Djoko menyatakan capaian lifting minyak pada Juni 2025 lebih tinggi apabila dibandingkan dengan Juni 2024, dengan realisasi lifting minyak pada Juni 2024 sebesar 576,1 ribu bph.

Capaian positif itu mendapat apresiasi dari pengamat migas Ferdi Hasiman. Menurutnya, capaian lifting minyak yang mencapai 608 barel per hari itu layak mendapatkan apresiasi karena melampaui target APBN yakni 605 barel per hari. “Sejauh ini memamg upaya Pertamina dan KKSS untuk mencapai target lifting migas sudah cukup bagus,” kata Ferdi.

Lebih lanjut, Ferdi menyatakan, tidak mudah untuk mencapai target itu karena sumur migas yang dikelola oleh Pertamina sudah tua dan faktor teknologi.

Salah satu ladang minyak yang bisa diandalkan yakni Lapangan Minyak Banyu Urip di Bojonegoro, Jawa Timur, sedangkan produksi minyak di Blok Rokan, Riau sudah turun.

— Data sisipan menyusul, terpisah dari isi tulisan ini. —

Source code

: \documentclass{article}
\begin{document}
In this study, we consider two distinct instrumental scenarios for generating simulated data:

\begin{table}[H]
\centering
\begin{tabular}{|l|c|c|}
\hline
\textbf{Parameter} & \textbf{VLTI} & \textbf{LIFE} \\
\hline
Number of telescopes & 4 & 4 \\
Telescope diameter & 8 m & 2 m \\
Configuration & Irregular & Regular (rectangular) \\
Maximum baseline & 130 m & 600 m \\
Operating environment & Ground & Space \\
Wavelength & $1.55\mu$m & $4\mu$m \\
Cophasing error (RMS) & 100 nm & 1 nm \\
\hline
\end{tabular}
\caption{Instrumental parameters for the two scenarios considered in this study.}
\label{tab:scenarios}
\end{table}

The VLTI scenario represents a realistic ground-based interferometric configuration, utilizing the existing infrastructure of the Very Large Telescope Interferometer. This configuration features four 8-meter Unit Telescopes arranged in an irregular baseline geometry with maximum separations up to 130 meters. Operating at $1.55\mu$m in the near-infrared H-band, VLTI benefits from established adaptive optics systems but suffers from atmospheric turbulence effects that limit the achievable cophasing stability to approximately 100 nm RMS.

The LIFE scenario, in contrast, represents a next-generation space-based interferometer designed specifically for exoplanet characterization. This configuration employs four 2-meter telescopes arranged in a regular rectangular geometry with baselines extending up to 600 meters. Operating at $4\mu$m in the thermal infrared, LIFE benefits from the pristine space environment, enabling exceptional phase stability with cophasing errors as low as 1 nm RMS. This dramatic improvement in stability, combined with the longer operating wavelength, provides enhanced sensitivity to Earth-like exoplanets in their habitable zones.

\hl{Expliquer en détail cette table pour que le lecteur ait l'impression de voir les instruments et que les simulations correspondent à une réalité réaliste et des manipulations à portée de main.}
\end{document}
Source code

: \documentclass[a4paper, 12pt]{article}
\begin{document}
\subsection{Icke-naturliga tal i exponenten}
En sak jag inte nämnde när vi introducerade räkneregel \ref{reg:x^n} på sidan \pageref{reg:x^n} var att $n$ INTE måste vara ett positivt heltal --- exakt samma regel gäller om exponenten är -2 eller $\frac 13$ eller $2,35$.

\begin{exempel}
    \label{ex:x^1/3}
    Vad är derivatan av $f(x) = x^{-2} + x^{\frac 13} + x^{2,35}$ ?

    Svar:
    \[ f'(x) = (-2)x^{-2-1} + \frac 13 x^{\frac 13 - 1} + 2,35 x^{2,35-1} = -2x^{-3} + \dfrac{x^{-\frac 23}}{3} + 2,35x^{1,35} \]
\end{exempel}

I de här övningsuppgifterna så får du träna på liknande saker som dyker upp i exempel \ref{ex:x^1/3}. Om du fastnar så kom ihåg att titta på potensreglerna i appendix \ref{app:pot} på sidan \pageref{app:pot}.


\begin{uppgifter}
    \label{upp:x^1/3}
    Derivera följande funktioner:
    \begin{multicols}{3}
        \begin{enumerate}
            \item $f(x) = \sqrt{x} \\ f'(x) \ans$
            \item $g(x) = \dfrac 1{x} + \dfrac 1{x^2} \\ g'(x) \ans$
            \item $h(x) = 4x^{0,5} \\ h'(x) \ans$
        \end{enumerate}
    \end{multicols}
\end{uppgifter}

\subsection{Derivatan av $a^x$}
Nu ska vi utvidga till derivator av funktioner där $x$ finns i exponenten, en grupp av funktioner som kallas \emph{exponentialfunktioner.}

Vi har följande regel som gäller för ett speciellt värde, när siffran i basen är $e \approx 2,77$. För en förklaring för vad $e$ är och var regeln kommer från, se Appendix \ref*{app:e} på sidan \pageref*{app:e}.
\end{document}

“Ke depan Pertamina harus mempercepat transisi energi agar tidak selalu bergantung dengan migas, apalagi di tengah situasi geopolitik di Timur Tengah seperti konflik Iran-Israel,” katanya.

Di sisi lain, seperti dilansir laman Indonesian Petroleum Association (IPA), sejumlah tantangan yang dihadapi industri migas nasional, antara lain:

Penurunan harga minyak global dalam beberapa tahun terakhir telah memengaruhi minat investor untuk berinvestasi. Kondisi tersebut diperparah dengan banyaknya regulasi yang dinilai kurang fleksibel. Alhasil, investasi untuk eksplorasi dan pengembangan lapangan baru pun menjadi berkurang.

Lokasi penemuan sumber daya migas saat ini mulai bergerak dari wilayah daratan (onshore) ke wilayah perairan khususnya laut dalam (offshore). Hal tersebut menyebabkan aktivitas eksplorasi menjadi lebih kompleks dan menuntut teknologi serta modal yang tinggi

Sebagian besar lapangan migas di Indonesia merupakan lapangan tua yang membutuhkan teknologi tinggi untuk berproduksi. Penggunaan teknologi lebih lanjut, seperti Enhanced Oil Recovery (EOR) dan Improved Oil Recovery (IOR), diyakini dapat meningkatkan produksi dari sumur-sumur tua tersebut. Namun, implementasi teknologi ini membutuhkan investasi besar dan dukungan regulasi yang memadai.

Secercah harapan dari peningkatan produksi migas pada kuartal II 2025 ini menggambarkan upaya kerja keras dari pemerintah bersama para pemangku kepentingan seperti KKKS dan investor dalam mendukung kebutuhan energi nasional. Meski memang sudah saatnya, Indonesia beralih ke energi baru dan tak terbarukan, tidak tergantung energi fosil seperti bahan bakar minyak (BBM). Peta jalan transisi energi fosil ke energi hijau sudah dibuat. Kita sudah mulai melangkah ke sana.